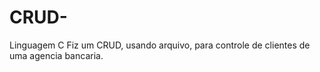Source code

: # CRUD-
Linguagem C 
Fiz um CRUD,  usando arquivo, para controle de  clientes de uma agencia bancaria. 
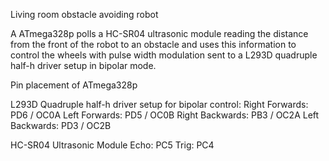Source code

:Living room obstacle avoiding robot

A ATmega328p polls a HC-SR04 ultrasonic module reading the distance
from the front of the robot to an obstacle and uses this information
to control the wheels with pulse width modulation sent to a L293D 
quadruple half-h driver setup in bipolar mode.

Pin placement of ATmega328p

L293D Quadruple half-h driver setup for bipolar control:
	Right Forwards:		PD6 / OC0A
	Left Forwards:		PD5 / OC0B
	Right Backwards:	PB3 / OC2A
	Left Backwards:		PD3 / OC2B

HC-SR04 Ultrasonic Module
	Echo:				PC5
	Trig:				PC4
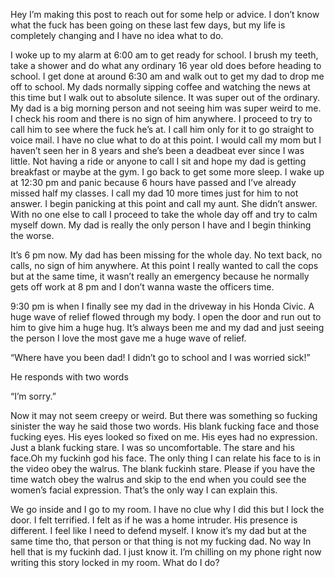 Hey I’m making this post to reach out for some help or advice. I don’t know what the fuck has been going on these last few days, but my life is completely changing and I have no idea what to do.

I woke up to my alarm at 6:00 am to get ready for school. I brush my teeth, take a shower and do what any ordinary 16 year old does before heading to school. I get done at around 6:30 am and walk out to get my dad to drop me off to school.  My dads normally sipping coffee and watching the news at this time but I walk out to absolute silence. It was super out of the ordinary. My dad is a big morning person and not seeing him was super weird to me. I check his room and there is no sign of him anywhere. I proceed to try to call him to see where the fuck he’s at. I call him only for it to go straight to voice mail. I have no clue what to do at this point. I would call my mom but I haven’t seen her in 8 years and she’s been a deadbeat ever since I was little. Not having a ride or anyone to call I sit and hope my dad is getting breakfast or maybe at the gym. I go back to get some more sleep. I wake up at 12:30 pm and panic because 6 hours have passed and I’ve already missed half my classes. I call my dad 10 more times just for him to not answer. I begin panicking at this point and call my aunt. She didn’t answer.  With no one else to call I proceed to take the whole day off and try to calm myself down. My dad is really the only person I have and I begin thinking the worse. 

It’s 6 pm now. My dad has been missing for the whole day. No text back, no calls, no sign of him anywhere. At this point I really wanted to call the cops but at the same time, it wasn’t really an emergency because he normally gets off work at 8 pm and I don’t wanna waste the officers time. 

9:30 pm is when I finally see my dad in the driveway in his Honda Civic. A huge wave of relief flowed through my body. I open the door and run out to him to give him a huge hug. It’s always been me and my dad and just seeing the person I love the most gave me a huge wave of relief.  

“Where have you been dad! I didn’t go to school and I was worried sick!”

He responds with two words

“I’m sorry.”

Now it may not seem creepy or weird. But there was something so fucking sinister the way he said those two words. His blank fucking face and those fucking eyes. His eyes looked so fixed on me. His eyes had no expression. Just a blank fucking stare. I was so uncomfortable. The stare and his face.Oh my fuckinh god his face. The only thing I can relate his face to is in the video obey the walrus. The blank fuckinh stare. Please if you have the time watch obey the walrus and skip to the end when you could see the women’s facial expression. That’s the only way I can explain this. 

We go inside and I go to my room. I have no clue why I did this but I lock the door. I felt terrified. I felt as if he was a home intruder. His presence is different. I feel like I need to defend myself.  I know it’s my dad but at the same time tho, that person or that thing is not my fucking dad. No way In hell that is my fuckinh dad. I just know it.  I’m chilling on my phone right now writing this story locked in my room. What do I do?
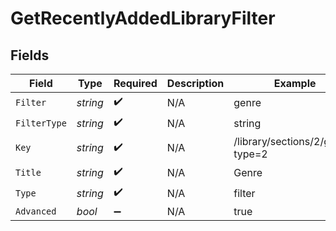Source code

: # GetRecentlyAddedLibraryFilter


## Fields

| Field                            | Type                             | Required                         | Description                      | Example                          |
| -------------------------------- | -------------------------------- | -------------------------------- | -------------------------------- | -------------------------------- |
| `Filter`                         | *string*                         | :heavy_check_mark:               | N/A                              | genre                            |
| `FilterType`                     | *string*                         | :heavy_check_mark:               | N/A                              | string                           |
| `Key`                            | *string*                         | :heavy_check_mark:               | N/A                              | /library/sections/2/genre?type=2 |
| `Title`                          | *string*                         | :heavy_check_mark:               | N/A                              | Genre                            |
| `Type`                           | *string*                         | :heavy_check_mark:               | N/A                              | filter                           |
| `Advanced`                       | *bool*                           | :heavy_minus_sign:               | N/A                              | true                             |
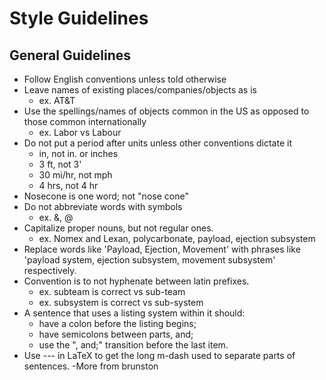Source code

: # Style Guidelines

## General Guidelines

* Follow English conventions unless told otherwise
* Leave names of existing places/companies/objects as is
  * ex. AT&T
* Use the spellings/names of objects common in the US as opposed to those common internationally
  * ex. Labor vs Labour
* Do not put a period after units unless other conventions dictate it
  * in, not in. or inches
  * 3 ft, not 3'
  * 30 mi/hr, not mph
  * 4 hrs, not 4 hr
* Nosecone is one word; not "nose cone"
* Do not abbreviate words with symbols
  * ex. &, @
* Capitalize proper nouns, but not regular ones.
  * ex. Nomex and Lexan, polycarbonate, payload, ejection subsystem
* Replace words like 'Payload, Ejection, Movement' with phrases like 'payload system, ejection subsystem, movement subsystem' respectively.
* Convention is to not hyphenate between latin prefixes.
  * ex. subteam is correct vs sub-team
  * ex. subsystem is correct vs sub-system
* A sentence that uses a listing system within it should:
  * have a colon before the listing begins;
  * have semicolons between parts, and;
  * use the ", and;" transition before the last item.
* Use --- in LaTeX to get the long m-dash used to separate parts of sentences. -More from brunston



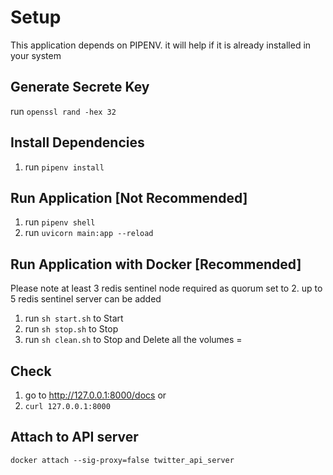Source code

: # Setup
This application depends on PIPENV. it will help if it is already installed in your system

## Generate Secrete Key
run `openssl rand -hex 32`

## Install Dependencies
1. run `pipenv install`

## Run Application [Not Recommended]
1. run `pipenv shell`
1. run `uvicorn main:app --reload`

## Run Application with Docker [Recommended]
Please note at least 3 redis sentinel node required as quorum set to 2.
up to 5 redis sentinel server can be added
1. run `sh start.sh` to Start
1. run `sh stop.sh` to Stop
1. run `sh clean.sh` to Stop and Delete all the volumes =

## Check
1. go to http://127.0.0.1:8000/docs or
1. `curl 127.0.0.1:8000`

## Attach to API server
`docker attach --sig-proxy=false twitter_api_server`
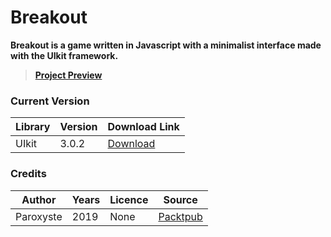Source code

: # Breakout #

**Breakout is a game written in Javascript with a minimalist interface made with the UIkit framework.**

> [**Project Preview**](https://laurent-dev.fr/preview/BREAKOUT/index.html)

### Current Version ###

Library | Version | Download Link
------------- | ------------- | -------------
UIkit  | 3.0.2  | [Download](https://getuikit.com/download)

### Credits ###

Author |  Years | Licence | Source
------------- | ------------- | ------------- | -------------
Paroxyste | 2019  | None  | [Packtpub](https://www.packtpub.com/application-development/javascript-breakout-game-exercise-video)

============

■ INSTRUCTIONS FOR THE TASK
One number is the expected answer: the count of lines above that hold the word "unless".

■ WRITTEN SOLUTION
2